Tuesday, 21 October 2014

Tuesday Poem: " The Children's Hour" by Henry Wadsworth Longfellow


Between the dark and the daylight,
   When the night is beginning to lower,
Comes a pause in the day’s occupations,
   That is known as the Children’s Hour.

I hear in the chamber above me
   The patter of little feet,
The sound of a door that is opened,
   And voices soft and sweet.

From my study I see in the lamplight,
   Descending the broad hall stair,
Grave Alice, and laughing Allegra,
   And Edith with golden hair.

A whisper, and then a silence:
   Yet I know by their merry eyes
They are plotting and planning together
   To take me by surprise.

A sudden rush from the stairway,
   A sudden raid from the hall!
By three doors left unguarded
   They enter my castle wall!

They climb up into my turret
   O’er the arms and back of my chair;
If I try to escape, they surround me;
   They seem to be everywhere.

They almost devour me with kisses,
   Their arms about me entwine,
Till I think of the Bishop of Bingen
   In his Mouse-Tower on the Rhine!

Do you think, O blue-eyed banditti,
   Because you have scaled the wall,
Such an old mustache as I am
   Is not a match for you all!

I have you fast in my fortress,
   And will not let you depart,
But put you down into the dungeon
   In the round-tower of my heart.

And there will I keep you forever,
   Yes, forever and a day,
Till the walls shall crumble to ruin,
   And moulder in dust away!


by Henry Wadsworth Longfellow


In the early 1980s, there was a New Zealand band called Children's Hour, but apparently they didn't take their name from this poem.

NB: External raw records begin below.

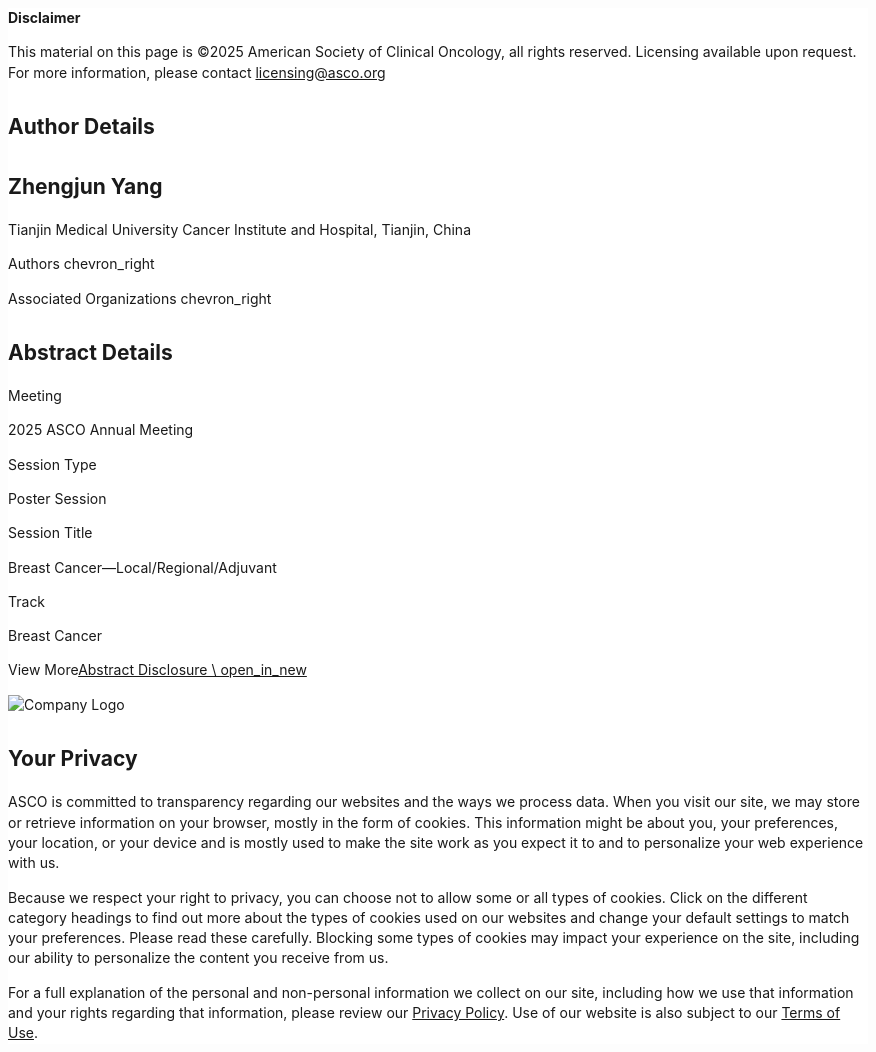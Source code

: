 **Disclaimer**

This material on this page is ©2025 American Society of Clinical Oncology, all rights reserved. Licensing available upon request. For more information, please contact [licensing@asco.org](mailto:licensing@asco.org)

## Author Details

## Zhengjun Yang

Tianjin Medical University Cancer Institute and Hospital, Tianjin, China

Authors chevron\_right

Associated Organizations chevron\_right

## Abstract Details

Meeting

2025 ASCO Annual Meeting

Session Type

Poster Session

Session Title

Breast Cancer—Local/Regional/Adjuvant

Track

Breast Cancer

View More[Abstract Disclosure \\
open\_in\_new](https://coi.asco.org/Report/ViewAbstractCOI?id=488808)

![Company Logo](https://cdn.cookielaw.org/logos/7ea9dcea-ef81-499f-bc70-c826f03d632a/ecc647af-b789-47a8-b151-d2b6678a7389/9072f1de-4de5-47fa-9d59-1e7af6c13d72/ASC_Logo_RGB.png)

## Your Privacy

ASCO is committed to transparency regarding our websites and the ways we process data. When you visit our site, we may store or retrieve information on your browser, mostly in the form of cookies. This information might be about you, your preferences, your location, or your device and is mostly used to make the site work as you expect it to and to personalize your web experience with us.


Because we respect your right to privacy, you can choose not to allow some or all types of cookies. Click on the different category headings to find out more about the types of cookies used on our websites and change your default settings to match your preferences. Please read these carefully. Blocking some types of cookies may impact your experience on the site, including our ability to personalize the content you receive from us.

For a full explanation of the personal and non-personal information we collect on our site, including how we use that information and your rights regarding that information, please review our [Privacy Policy](https://www.asco.org/about-asco/legal/privacy-policy). Use of our website is also subject to our [Terms of Use](https://www.asco.org/about-asco/legal/terms-use).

Longfellow is probably fairly well known to most English students in English-speaking countries, but for more on this poet, see:

http://en.wikipedia.org/wiki/Henry_Wadsworth_Longfellow

You have to be a jolly famous poet to feature on a Postage Stamp:


I aspire to be on a Postage Stamp someday, but with the decline of snail mail, will anyone still be licking the backs of poets in ten years time?